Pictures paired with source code
■ ■ ■ ■ ■ ■ ■

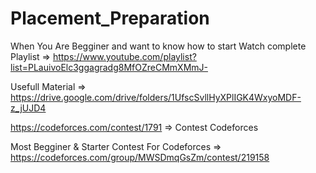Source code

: # Placement_Preparation

When You Are Begginer and want to know how to start  Watch complete Playlist => https://www.youtube.com/playlist?list=PLauivoElc3ggagradg8MfOZreCMmXMmJ-

Usefull Material => https://drive.google.com/drive/folders/1UfscSvllHyXPlIGK4WxyoMDF-z_jUJD4

https://codeforces.com/contest/1791 => Contest Codeforces

Most Begginer & Starter Contest For Codeforces => https://codeforces.com/group/MWSDmqGsZm/contest/219158
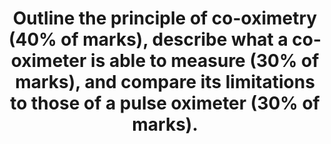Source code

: ---
title: "Outline the principle of co-oximetry (40% of marks), describe what a co-oximeter is able to measure (30% of marks), and compare its limitations to those of a pulse oximeter (30% of marks)."
entityType: SAQ
exam: PEX
college: CICM
year: 2018
sitting: A
question: 08
passRate: 32
EC_errorsCommon:
- "Most candidates confused co-oximetry with other methods of measuring oxygenation of blood. Whilst there were a number of excellent descriptions of pulse oximetry, these attracted no marks for the first two sections. Structuring the answer based on the three parts asked, would have improved answers ensuring all aspects of the question were addressed."
---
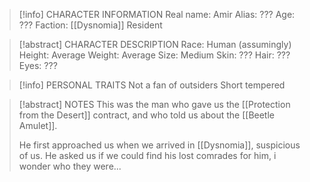 
> [!info] CHARACTER INFORMATION
> Real name: Amir
> Alias: ???
> Age: ???
> Faction: [[Dysnomia]] Resident
> 

> [!abstract] CHARACTER DESCRIPTION
> Race: Human (assumingly)
> Height: Average
> Weight: Average
> Size: Medium
> Skin: ???
> Hair: ???
> Eyes: ???

> [!info] PERSONAL TRAITS
> Not a fan of outsiders
> Short tempered

> [!abstract] NOTES
> This was the man who gave us the [[Protection from the Desert]] contract, and who told us about the [[Beetle Amulet]]. 
> 
> He first approached us when we arrived in [[Dysnomia]], suspicious of us. He asked us if we could find his lost comrades for him, i wonder who they were...
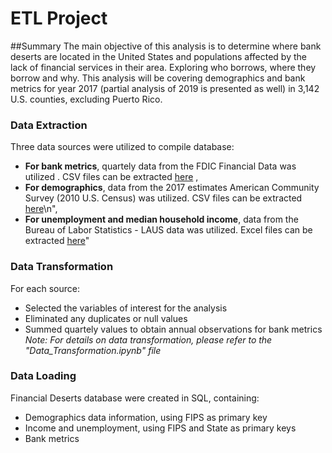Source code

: # ETL Project

##Summary
The main objective of this analysis is to determine where bank deserts are located in the United States and populations affected by the lack of financial services in their area. Exploring who borrows, where they borrow and why. This analysis will be covering demographics and bank metrics for year 2017 (partial analysis of 2019 is presented as well) in 3,142 U.S. counties, excluding Puerto Rico.

### Data Extraction
Three data sources were utilized to compile database:
* **For bank metrics**, quartely data from the FDIC Financial Data was utilized . CSV files can be extracted [here](https://www5.fdic.gov/idasp/advSearch_warp_download_all.asp?intTab=1) \,
* **For demographics**, data from the 2017 estimates American Community Survey (2010 U.S. Census) was utilized. CSV files can be extracted [here](https://factfinder.census.gov/faces/nav/jsf/pages/index.xhtml)\n",
* **For unemployment and median household income**, data from the Bureau of Labor Statistics - LAUS data was utilized. Excel files can be extracted [here](https://www.bls.gov/lau/)"
 
### Data Transformation
 For each source:
 * Selected the variables of interest for the analysis
 * Eliminated any duplicates or null values
 * Summed quartely values to obtain annual observations for bank metrics
 *Note: For details on data transformation, please refer to the \"Data_Transformation.ipynb\" file*
 
 ### Data Loading
 Financial Deserts database were created in SQL, containing:
 * Demographics data information, using FIPS as primary key
 * Income and unemployment, using FIPS and State as primary keys
 * Bank metrics
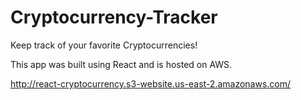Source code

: # Cryptocurrency-Tracker

Keep track of your favorite Cryptocurrencies!

This app was built using React and is hosted on AWS.

http://react-cryptocurrency.s3-website.us-east-2.amazonaws.com/
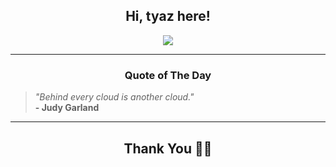 <h2 align="center"> Hi, tyaz here!</h2>

<p align="center">
<a href="https://github.com/tyazx" alt="github streak"><img src="https://dvst-streak.herokuapp.com/?user=tyazx&theme=tokyonight&fire=DD472C"></a>
</p>

<hr>
<h3 align="center">Quote of The Day</h3>
<p align="center">
<blockquote>
<i>"Behind every cloud is another cloud."</i>
<br>
<b>- Judy Garland</b>
</blockquote>
</p>


<hr>
<h2 align="center">Thank You 🙏🏼</h2>
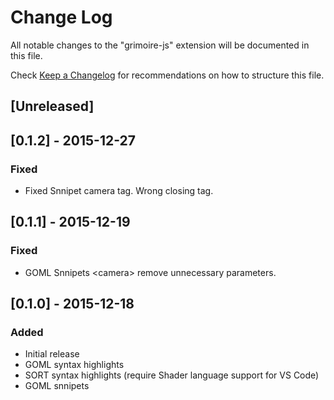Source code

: # Change Log

All notable changes to the "grimoire-js" extension will be documented in this file.

Check [Keep a Changelog](http://keepachangelog.com/) for recommendations on how to structure this file.

## [Unreleased]

## [0.1.2] - 2015-12-27

### Fixed

- Fixed Snnipet camera tag. Wrong closing tag.

## [0.1.1] - 2015-12-19

### Fixed

- GOML Snnipets &lt;camera&gt; remove unnecessary parameters.

## [0.1.0] - 2015-12-18

### Added

- Initial release
- GOML syntax highlights
- SORT syntax highlights (require Shader language support for VS Code)
- GOML snnipets
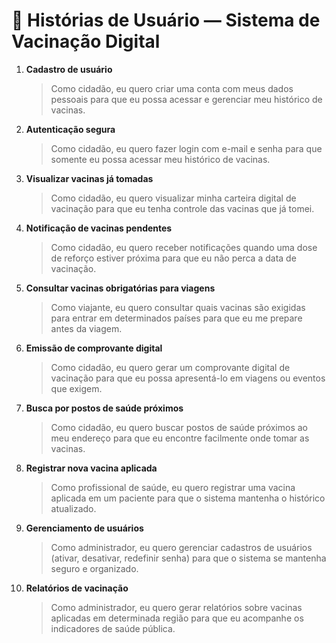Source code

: # 📖 Histórias de Usuário — Sistema de Vacinação Digital

1. **Cadastro de usuário**  
   > Como cidadão, eu quero criar uma conta com meus dados pessoais para que eu possa acessar e gerenciar meu histórico de vacinas.  

2. **Autenticação segura**  
   > Como cidadão, eu quero fazer login com e-mail e senha para que somente eu possa acessar meu histórico de vacinas.  

3. **Visualizar vacinas já tomadas**  
   > Como cidadão, eu quero visualizar minha carteira digital de vacinação para que eu tenha controle das vacinas que já tomei.  

4. **Notificação de vacinas pendentes**  
   > Como cidadão, eu quero receber notificações quando uma dose de reforço estiver próxima para que eu não perca a data de vacinação.  

5. **Consultar vacinas obrigatórias para viagens**  
   > Como viajante, eu quero consultar quais vacinas são exigidas para entrar em determinados países para que eu me prepare antes da viagem.  

6. **Emissão de comprovante digital**  
   > Como cidadão, eu quero gerar um comprovante digital de vacinação para que eu possa apresentá-lo em viagens ou eventos que exigem.  

7. **Busca por postos de saúde próximos**  
   > Como cidadão, eu quero buscar postos de saúde próximos ao meu endereço para que eu encontre facilmente onde tomar as vacinas.  

8. **Registrar nova vacina aplicada**  
   > Como profissional de saúde, eu quero registrar uma vacina aplicada em um paciente para que o sistema mantenha o histórico atualizado.  

9. **Gerenciamento de usuários**  
   > Como administrador, eu quero gerenciar cadastros de usuários (ativar, desativar, redefinir senha) para que o sistema se mantenha seguro e organizado.  

10. **Relatórios de vacinação**  
    > Como administrador, eu quero gerar relatórios sobre vacinas aplicadas em determinada região para que eu acompanhe os indicadores de saúde pública.  
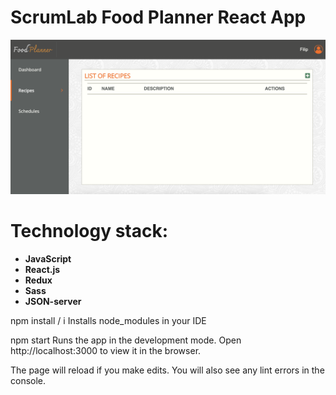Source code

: # ScrumLab Food Planner React App

![FoodPlanner](FoodPlanner.png)

# Technology stack:

- **JavaScript**
- **React.js**
- **Redux**
- **Sass**
- **JSON-server**

npm install / i
Installs node_modules in your IDE

npm start
Runs the app in the development mode.
Open http://localhost:3000 to view it in the browser.

The page will reload if you make edits.
You will also see any lint errors in the console.
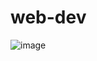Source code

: # web-dev
![image](https://github.com/user-attachments/assets/a3ddb76b-1f0a-41f1-9262-5b587c2911e5)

■ ■ ■ ■ ■ ■ ■

Set down precisely the lines above between the line holding "2. **Autenticação segura**" and the line holding "3. **Visualizar vacinas já tomadas**", inclusive, and nothing beyond them.

▶ Response area:
2. **Autenticação segura**  
   > Como cidadão, eu quero fazer login com e-mail e senha para que somente eu possa acessar meu histórico de vacinas.  

3. **Visualizar vacinas já tomadas**  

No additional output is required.